AN AMATEUR archaeologist has struck gold while excavating a former medieval rubbish dump on a city centre dig in York.

History enthusiast, Richard Daniel, 50, unearthed a 14th century gold coin while working on York Archaeological Trust’s Hungate dig.

Mr Daniel, a railway controller from the Wigginton Road area, said: “I was trowelling in the centre of the community team in soft gritty earth when something the size of a modern five pence piece appeared in shiny gold.

“When I saw how excited everyone around Hungate was, and I was told this is the only gold ever found on site in three years, it was clear how lucky I had been.”

He said he had once been a spectator at the famous Coppergate dig where the Jorvik Viking Centre now stands and said he never thought he would be able to actually get hands-on experience.

He said: “I’ve been volunteering through the Greater York Archaeology Project for 18 months – it’s great to learn about archaeology techniques and see others across a broad spectrum of ages able to do the same. “What has been achieved by the whole team is testament to their dedication in sifting through so much history in three years.”

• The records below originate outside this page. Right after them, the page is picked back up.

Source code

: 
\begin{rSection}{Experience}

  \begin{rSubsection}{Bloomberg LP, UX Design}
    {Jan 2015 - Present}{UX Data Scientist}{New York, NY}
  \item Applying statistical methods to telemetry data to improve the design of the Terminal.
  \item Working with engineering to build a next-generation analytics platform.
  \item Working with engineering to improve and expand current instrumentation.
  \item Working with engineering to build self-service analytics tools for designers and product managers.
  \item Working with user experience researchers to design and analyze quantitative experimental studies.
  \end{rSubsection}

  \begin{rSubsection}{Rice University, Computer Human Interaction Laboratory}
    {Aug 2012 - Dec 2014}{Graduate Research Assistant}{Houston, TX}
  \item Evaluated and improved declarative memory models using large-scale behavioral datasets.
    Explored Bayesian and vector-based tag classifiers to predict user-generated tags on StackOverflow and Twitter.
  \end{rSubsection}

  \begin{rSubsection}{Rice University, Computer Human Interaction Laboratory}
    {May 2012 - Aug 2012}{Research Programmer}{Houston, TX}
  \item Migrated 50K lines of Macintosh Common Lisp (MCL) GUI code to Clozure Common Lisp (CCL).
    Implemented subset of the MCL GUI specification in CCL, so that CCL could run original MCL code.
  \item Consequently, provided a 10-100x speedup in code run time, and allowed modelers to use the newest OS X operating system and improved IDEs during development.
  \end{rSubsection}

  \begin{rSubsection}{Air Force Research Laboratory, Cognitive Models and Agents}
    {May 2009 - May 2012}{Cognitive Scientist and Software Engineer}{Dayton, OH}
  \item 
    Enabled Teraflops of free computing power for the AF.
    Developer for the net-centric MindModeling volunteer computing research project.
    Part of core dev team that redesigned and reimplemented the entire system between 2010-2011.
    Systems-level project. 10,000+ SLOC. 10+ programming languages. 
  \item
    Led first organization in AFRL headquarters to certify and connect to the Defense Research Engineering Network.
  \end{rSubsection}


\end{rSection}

Mr Daniel is a team member of the Greater York Community Archaeology Project at the Hungate dig – a scheme which aims to enable people in York to explore the archaeology and history of the city.

The coin, known as a Quarter Noble was found two weeks ago and is estimated to be worth about £200, but back in the reign of Edward III, it’s loss would have been a bitter blow to its owner.

Jon Kenny, community archaeologist at York Archaeological Trust, said: “It would be fair to say that it’s the sort of thing that, if you weren’t that wealthy, it could have been your life savings.

“Whoever lost it would have really regretted it.

“It is amazing to see how something made of gold remains so bright and untarnished despite being in the ground for hundreds of years.”